Your task is to copy every line of the records below that contains "Gazette".
(Beginning of RECORDS FOR THE EXERCISE)
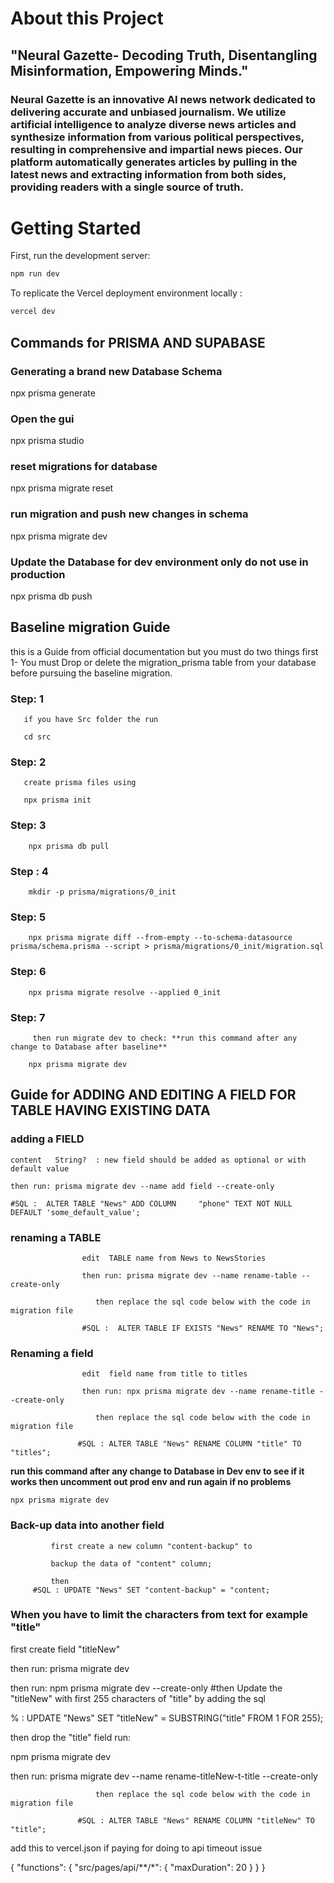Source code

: # About this Project

## "Neural Gazette- Decoding Truth, Disentangling Misinformation, Empowering Minds."

### Neural Gazette is an innovative AI news network dedicated to delivering accurate and unbiased journalism. We utilize artificial intelligence to analyze diverse news articles and synthesize information from various political perspectives, resulting in comprehensive and impartial news pieces. Our platform automatically generates articles by pulling in the latest news and extracting information from both sides, providing readers with a single source of truth.



# Getting Started

First, run the development server:

```bash
npm run dev

```

To replicate the Vercel deployment environment locally :

```bash
vercel dev

```

## Commands for PRISMA AND SUPABASE

### Generating a brand new Database Schema

npx prisma generate

### Open the gui

npx prisma studio

### reset migrations for database

npx prisma migrate reset

### run migration and push new changes in schema

npx prisma migrate dev

### Update the Database for dev environment only do not use in production

<!-- This command will delete all entries provided you rename any field or do not use the optional ? and is only used for speed testing dev-->

npx prisma db push

## Baseline migration Guide

this is a Guide from official documentation but you must do two things first
1- You must Drop or delete the migration_prisma table
from your database before pursuing the baseline migration.

### Step: 1

       if you have Src folder the run

       cd src

### Step: 2

       create prisma files using

       npx prisma init

### Step: 3

        npx prisma db pull

### Step : 4

        mkdir -p prisma/migrations/0_init

### Step: 5

        npx prisma migrate diff --from-empty --to-schema-datasource prisma/schema.prisma --script > prisma/migrations/0_init/migration.sql

### Step: 6

        npx prisma migrate resolve --applied 0_init

### Step: 7

         then run migrate dev to check: **run this command after any change to Database after baseline**

        npx prisma migrate dev

## Guide for ADDING AND EDITING A FIELD FOR TABLE HAVING EXISTING DATA

### adding a FIELD

    content   String?  : new field should be added as optional or with default value

    then run: prisma migrate dev --name add field --create-only

    #SQL :  ALTER TABLE "News" ADD COLUMN     "phone" TEXT NOT NULL DEFAULT 'some_default_value';

### renaming a TABLE

                    edit  TABLE name from News to NewsStories

                    then run: prisma migrate dev --name rename-table --create-only

                       then replace the sql code below with the code in migration file

                    #SQL :  ALTER TABLE IF EXISTS "News" RENAME TO "News";

### Renaming a field

                    edit  field name from title to titles

                    then run: npx prisma migrate dev --name rename-title --create-only

                       then replace the sql code below with the code in migration file

                   #SQL : ALTER TABLE "News" RENAME COLUMN "title" TO "titles";

**run this command after any change to Database in Dev env to see if it works then uncomment out prod env and run again if no problems**

    npx prisma migrate dev

### Back-up data into another field

             first create a new column "content-backup" to

             backup the data of "content" column;

             then
         #SQL : UPDATE "News" SET "content-backup" = "content;

### When you have to limit the characters from text for example "title"

first create field "titleNew"

then run: prisma migrate dev

then run:
npm prisma migrate dev --create-only
#then Update the "titleNew" with first 255 characters of "title" by adding the sql

% : UPDATE "News" SET "titleNew" = SUBSTRING("title" FROM 1 FOR 255);

then drop the "title" field run:

npm prisma migrate dev

then run:
prisma migrate dev --name rename-titleNew-t-title --create-only

                       then replace the sql code below with the code in migration file

                   #SQL : ALTER TABLE "News" RENAME COLUMN "titleNew" TO "title";


add this to vercel.json if paying for doing to api timeout issue

{
  "functions": {
    "src/pages/api/**/*": {
      "maxDuration": 20
    }
  }
}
(End of RECORDS FOR THE EXERCISE)
* ANSWER TO THIS PROBLEM *
## "Neural Gazette- Decoding Truth, Disentangling Misinformation, Empowering Minds."
### Neural Gazette is an innovative AI news network dedicated to delivering accurate and unbiased journalism. We utilize artificial intelligence to analyze diverse news articles and synthesize information from various political perspectives, resulting in comprehensive and impartial news pieces. Our platform automatically generates articles by pulling in the latest news and extracting information from both sides, providing readers with a single source of truth.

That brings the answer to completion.